Problem description =>
Ignore the pictures in the data below and set down exactly the lines from its first line through the line containing "For the past".

Exercise inputs =>
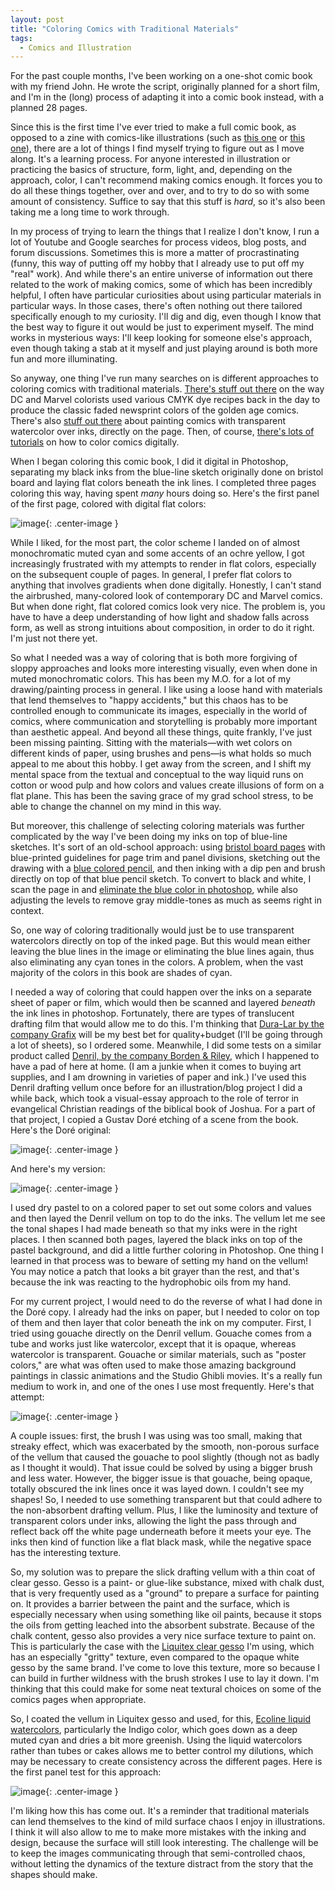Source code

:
 ```yaml
---
layout: post
title: "Coloring Comics with Traditional Materials"
tags:
  - Comics and Illustration
---
```


For the past couple months, I've been working on a one-shot comic book with my friend John. He wrote the script, originally planned for a short film, and I'm in the (long) process of adapting it into a comic book instead, with a planned 28 pages.

Since this is the first time I've ever tried to make a full comic book, as opposed to a zine with comics-like illustrations (such as [this one](/assets/pdf/Penn_State_and_the_War_Machine.pdf) or [this one](/assets/pdf/An_Abolitionists_Primer_on_the_University.pdf)), there are a lot of things I find myself trying to figure out as I move along. It's a learning process. For anyone interested in illustration or practicing the basics of structure, form, light, and, depending on the approach, color, I can't recommend making comics enough. It forces you to do all these things together, over and over, and to try to do so with some amount of consistency. Suffice to say that this stuff is *hard*, so it's also been taking me a long time to work through.

In my process of trying to learn the things that I realize I don't know, I run a lot of Youtube and Google searches for process videos, blog posts, and forum discussions. Sometimes this is more a matter of procrastinating (funny, this way of putting off my hobby that I already use to put off my "real" work). And while there's an entire universe of information out there related to the work of making comics, some of which has been incredibly helpful, I often have particular curiosities about using particular materials in particular ways. In those cases, there's often nothing out there tailored specifically enough to my curiosity. I'll dig and dig, even though I know that the best way to figure it out would be just to experiment myself. The mind works in mysterious ways: I'll keep looking for someone else's approach, even though taking a stab at it myself and just playing around is both more fun and more illuminating.

So anyway, one thing I've run many searches on is different approaches to coloring comics with traditional materials. [There's stuff out there](https://youtu.be/Bn1iv3thp8g) on the way DC and Marvel colorists used various CMYK dye recipes back in the day to produce the classic faded newsprint colors of the golden age comics. There's also [stuff out there](https://youtu.be/UHw0M3A9OY8) about painting comics with transparent watercolor over inks, directly on the page. Then, of course, [there's lots of tutorials](https://youtu.be/cw3vZtCo9rQ) on how to color comics digitally.

When I began coloring this comic book, I did it digital in Photoshop, separating my black inks from the blue-line sketch originally done on bristol board and laying flat colors beneath the ink lines. I completed three pages coloring this way, having spent *many* hours doing so. Here's the first panel of the first page, colored with digital flat colors:

![image](/assets/img/chip_colordemo0_700w.jpg){: .center-image }

While I liked, for the most part, the color scheme I landed on of almost monochromatic muted cyan and some accents of an ochre yellow, I got increasingly frustrated with my attempts to render in flat colors, especially on the subsequent couple of pages. In general, I prefer flat colors to anything that involves gradients when done digitally. Honestly, I can't stand the airbrushed, many-colored look of contemporary DC and Marvel comics. But when done right, flat colored comics look very nice. The problem is, you have to have a deep understanding of how light and shadow falls across form, as well as strong intuitions about composition, in order to do it right. I'm just not there yet.

So what I needed was a way of coloring that is both more forgiving of sloppy approaches and looks more interesting visually, even when done in muted monochromatic colors. This has been my M.O. for a lot of my drawing/painting process in general. I like using a loose hand with materials that lend themselves to "happy accidents," but this chaos has to be controlled enough to communicate its images, especially in the world of comics, where communication and storytelling is probably more important than aesthetic appeal. And beyond all these things, quite frankly, I've just been missing painting. Sitting with the materials—with wet colors on different kinds of paper, using brushes and pens—is what holds so much appeal to me about this hobby. I get away from the screen, and I shift my mental space from the textual and conceptual to the way liquid runs on cotton or wood pulp and how colors and values create illusions of form on a flat plane. This has been the saving grace of my grad school stress, to be able to change the channel on my mind in this way.

But moreover, this challenge of selecting coloring materials was further complicated by the way I've been doing my inks on top of blue-line sketches. It's sort of an old-school approach: using [bristol board pages](https://www.dickblick.com/items/strathmore-200-sequential-series-bristol-pad-11-x-17-smooth-24-sheets/) with blue-printed guidelines for page trim and panel divisions, sketching out the drawing with a [blue colored pencil](https://www.jetpens.com/Pilot-Color-Eno-Erasable-Mechanical-Pencil-0.7-mm-Soft-Blue-Body-Soft-Blue-Lead/pd/1472), and then inking with a dip pen and brush directly on top of that blue pencil sketch. To convert to black and white, I scan the page in and [eliminate the blue color in photoshop](https://youtu.be/mPq3sNWLsEI), while also adjusting the levels to remove gray middle-tones as much as seems right in context.

So, one way of coloring traditionally would just be to use transparent watercolors directly on top of the inked page. But this would mean either leaving the blue lines in the image or eliminating the blue lines again, thus also eliminating any cyan tones in the colors. A problem, when the vast majority of the colors in this book are shades of cyan.

I needed a way of coloring that could happen over the inks on a separate sheet of paper or film, which would then be scanned and layered *beneath* the ink lines in photoshop. Fortunately, there are types of translucent drafting film that would allow me to do this. I'm thinking that [Dura-Lar by the company Grafix](https://www.dickblick.com/products/grafix-dura-lar-matte/) will be my best bet for quality+budget (I'll be going through a lot of sheets), so I ordered some. Meanwhile, I did some tests on a similar product called [Denril, by the company Borden & Riley](https://www.dickblick.com/products/borden-riley-denril-multi-media-vellum/), which I happened to have a pad of here at home. (I am a junkie when it comes to buying art supplies, and I am drowning in varieties of paper and ink.) I've used this Denril drafting vellum once before for an illustration/blog project I did a while back, which took a visual-essay approach to the role of terror in evangelical Christian readings of the biblical book of Joshua. For a part of that project, I copied a Gustav Doré etching of a scene from the book. Here's the Doré original:

![image](/assets/img/dore-joshua_original_621w.jpeg){: .center-image }

And here's my version:

![image](/assets/img/dore-joshua_redux_700w.jpg){: .center-image }

I used dry pastel to on a colored paper to set out some colors and values and then layed the Denril vellum on top to do the inks. The vellum let me see the tonal shapes I had made beneath so that my inks were in the right places. I then scanned both pages, layered the black inks on top of the pastel background, and did a little further coloring in Photoshop. One thing I learned in that process was to beware of setting my hand on the vellum! You may notice a patch that looks a bit grayer than the rest, and that's because the ink was reacting to the hydrophobic oils from my hand. 

For my current project, I would need to do the reverse of what I had done in the Doré copy. I already had the inks on paper, but I needed to color on top of them and then layer that color beneath the ink on my computer. First, I tried using gouache directly on the Denril vellum. Gouache comes from a tube and works just like watercolor, except that it is opaque, whereas watercolor is transparent. Gouache or similar materials, such as "poster colors," are what was often used to make those amazing background paintings in classic animations and the Studio Ghibli movies. It's a really fun medium to work in, and one of the ones I use most frequently. Here's that attempt:

![image](/assets/img/chip_colordemo1_700w.jpg){: .center-image }

A couple issues: first, the brush I was using was too small, making that streaky effect, which was exacerbated by the smooth, non-porous surface of the vellum that caused the gouache to pool slightly (though not as badly as I thought it would). That issue could be solved by using a bigger brush and less water. However, the bigger issue is that gouache, being opaque, totally obscured the ink lines once it was layed down. I couldn't see my shapes! So, I needed to use something transparent but that could adhere to the non-absorbent drafting vellum. Plus, I like the luminosity and texture of transparent colors under inks, allowing the light the pass through and reflect back off the white page underneath before it meets your eye. The inks then kind of function like a flat black mask, while the negative space has the interesting texture.

So, my solution was to prepare the slick drafting vellum with a thin coat of clear gesso. Gesso is a paint- or glue-like substance, mixed with chalk dust, that is very frequently used as a "ground" to prepare a surface for painting on. It provides a barrier between the paint and the surface, which is especially necessary when using something like oil paints, because it stops the oils from getting leached into the absorbent substrate. Because of the chalk content, gesso also provides a very nice surface texture to paint on. This is particularly the case with the [Liquitex clear gesso](https://www.dickblick.com/items/liquitex-acrylic-medium-clear-gesso-8-oz-jar/) I'm using, which has an especially "gritty" texture, even compared to the opaque white gesso by the same brand. I've come to love this texture, more so because I can build in further wildness with the brush strokes I use to lay it down. I'm thinking that this could make for some neat textural choices on some of the comics pages when appropriate.

So, I coated the vellum in Liquitex gesso and used, for this, [Ecoline liquid watercolors](https://www.dickblick.com/products/royal-talens-ecoline-liquid-watercolor-with-dropper/), particularly the Indigo color, which goes down as a deep muted cyan and dries a bit more greenish. Using the liquid watercolors rather than tubes or cakes allows me to better control my dilutions, which may be necessary to create consistency across the different pages. Here is the first panel test for this approach:

![image](/assets/img/chip_colordemo2_700w.jpg){: .center-image }

I'm liking how this has come out. It's a reminder that traditional materials can lend themselves to the kind of mild surface chaos I enjoy in illustrations. I think it will also allow to me to make more mistakes with the inking and design, because the surface will still look interesting. The challenge will be to keep the images communicating through that semi-controlled chaos, without letting the dynamics of the texture distract from the story that the shapes should make.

Solution to this task =>
Source code

:
 ```yaml
---
layout: post
title: "Coloring Comics with Traditional Materials"
tags:
  - Comics and Illustration
---
```


For the past couple months, I've been working on a one-shot comic book with my friend John. He wrote the script, originally planned for a short film, and I'm in the (long) process of adapting it into a comic book instead, with a planned 28 pages.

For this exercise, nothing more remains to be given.